Background: The LBC-Net (Local Balance with Calibration by Neural Networks) - a novel deep learning method for nonparametric propensity score (PS) estimation - ensures optimal covariate balance (Peng M., 2024). By leveraging local balance and calibration, LBC-Net minimizes model misspecification, and demonstrates as one of best PS methods in large samples. Evaluating the performance of LBC-Net on small samples is particularly important because many real-world datasets to support clinical oncology development are limited in size. Understanding how well the method performs under these conditions can guide its application in practice.
Objectives: To evaluate the performance of the LBC-Net in small samples.
Methods: Case studies were conducted using simulations and various real-world data. For simulations, cohorts from 100 to 5000 subjects were created and analyzed using various PS methods: LBC-Net, logistic regression, covariate balancing PS (CBPS), binary cross-entropy (BCE), and Twang (GBM, XGBoost, and Legacy versions). Performance of different PS models was evaluated using Global and Local Standard Mean Differences (GSD and LSD), bias, Root Mean Square Error (RMSE), and empirical variance of the estimated Average Treatment Effect (ATE). Models were implemented using PyTorch and R with 3-layer feedforward neural network, pretrained with a variational autoencoder with Monte Carlo iterations and 20,000 training epochs.

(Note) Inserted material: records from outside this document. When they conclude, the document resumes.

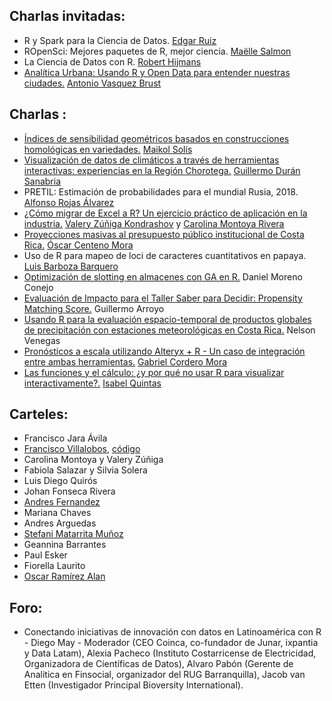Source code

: ## Charlas invitadas:

* R y Spark para la Ciencia de Datos.	[Edgar Ruiz](https://twitter.com/theotheredgar)
* ROpenSci: Mejores paquetes de R, mejor ciencia.	[Maëlle Salmon](https://twitter.com/ma_salmon)
* La Ciencia de Datos con R.	[Robert Hijmans](https://rspatial.org/)
* [Analítica Urbana: Usando R y Open Data para entender nuestras ciudades.](https://conectar19.netlify.com/#1)	[Antonio Vasquez Brust](https://twitter.com/vazquezbrust)

## Charlas : 

* [Índices de sensibilidad geométricos basados en construcciones homológicas en variedades.](https://github.com/ConectaR2019/Presentaciones/blob/master/PRES02_MSolis.pdf) [Maikol Solís](https://twitter.com/maikol_solis)
* [Visualización de datos de climáticos a través de herramientas interactivas: experiencias en la Región Chorotega.](https://github.com/ConectaR2019/Presentaciones/blob/master/PRES03_GDuran.pdf) [Guillermo Durán Sanabria](https://twitter.com/gds506)
* PRETIL: Estimación de probabilidades para el mundial Rusia, 2018. [Alfonso Rojas Álvarez](https://twitter.com/alf10087)
* [¿Cómo migrar de Excel a R? Un ejercicio práctico de aplicación en la industria.](https://github.com/ConectaR2019/Presentaciones/blob/master/PRES05_VZuniga.pdf) [Valery Zúñiga Kondrashov](https://twitter.com/telaroz) y [Carolina Montoya Rivera](https://twitter.com/serilone)
* [Proyecciones masivas al presupuesto público institucional de Costa Rica.](https://github.com/ConectaR2019/Presentaciones/blob/master/PRES06_OCenteno.pdf) [Óscar Centeno Mora](https://www.linkedin.com/in/oscar-centeno-mora-0a17a35b/)
* Uso de R para mapeo de loci de caracteres cuantitativos en papaya. [Luis Barboza Barquero](http://www.agronomia.ucr.ac.cr/sitio/index.php?option=com_content&view=article&id=122:barboza-barquero-luis&catid=12&Itemid=106)
* [Optimización de slotting en almacenes con GA en R.](https://github.com/ConectaR2019/Presentaciones/blob/master/PRES08_DMoreno.pdf) Daniel Moreno Conejo
* [Evaluación de Impacto para el Taller Saber para Decidir: Propensity Matching Score.](https://github.com/ConectaR2019/Presentaciones/blob/master/PRES10_GArroyo.pdf) Guillermo Arroyo
* [Usando R para la evaluación espacio-temporal de productos globales de precipitación con estaciones meteorológicas en Costa Rica.](https://github.com/ConectaR2019/Presentaciones/blob/master/PRES12_NVenegas.pdf) Nelson Venegas
* [Pronósticos a escala utilizando Alteryx + R - Un caso de integración entre ambas herramientas.](https://github.com/ConectaR2019/Presentaciones/blob/master/PRES13_GCordero.pdf) [Gabriel Cordero Mora](https://twitter.com/DantaAnalytics)
* [Las funciones y el cálculo: ¿y por qué no usar R para visualizar interactivamente?.](https://github.com/ConectaR2019/Presentaciones/blob/master/PRES14_IQuintas.pdf) [Isabel Quintas](https://www.linkedin.com/in/isabel-quintas-1815a328/)

## Carteles:

* Francisco Jara Ávila
* [Francisco Villalobos](https://github.com/ConectaR2019/Presentaciones/blob/master/Villalobos.pdf), [código](http://rpubs.com/Francisco-VillalobosMadrigal/462169)
* Carolina Montoya y Valery Zúñiga
* Fabiola Salazar y Silvia Solera
* Luis Diego Quirós 
* Johan Fonseca Rivera 
* [Andres Fernandez](https://github.com/ConectaR2019/Presentaciones/blob/master/afernandez.pdf)
* Mariana Chaves 
* Andres Arguedas 
* [Stefani Matarrita Muñoz](https://zenodo.org/record/2567521)
* Geannina Barrantes 
* Paul Esker 
* Fiorella Laurito 
* [Oscar Ramírez Alan](https://zenodo.org/record/2566480#.XGc0yM9Kiu6)


## Foro:

* Conectando iniciativas de innovación con datos en Latinoamérica con R - Diego May - Moderador (CEO Coinca, co-fundador de Junar, ixpantia y Data Latam), Alexia Pacheco (Instituto Costarricense de Electricidad, Organizadora de Científicas de Datos), Alvaro Pabón (Gerente de Analitica en Finsocial, organizador del RUG Barranquilla), Jacob van Etten (Investigador Principal Bioversity International).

Results: LBC-Net performed best in large cohorts (5000 and 1000 subjects), achieving superior covariate balance. In small samples of 250 and 200 subjects, it still performed quite well. In 250 samples for correctly specified model, LBC-Net performed best with lowest bias (0.0503%), RMSE (2.1483) and variance (4.6513); however, for mis-specified model, LBC-Net performed close to CBPS and BCE. LBC-Net struggled with sample sizes < 200 patients. Two real-world case studies with sample sizes of 996 and 209 patients showed efficiency of LBC-Net method in ATE estimation with smallest standard errors of 0.022 and 0.063, respectively, among all study methods from nonparametric bootstrap sampling.
Conclusions: LBC-Net consistently outperformed traditional methods in terms of covariate balance and bias reduction in large samples. Its performance, however, diminished in sample samples, suggesting the need for at least 200 subjects for optimal results. LBC-Net proved effective, providing robust treatment effect estimates.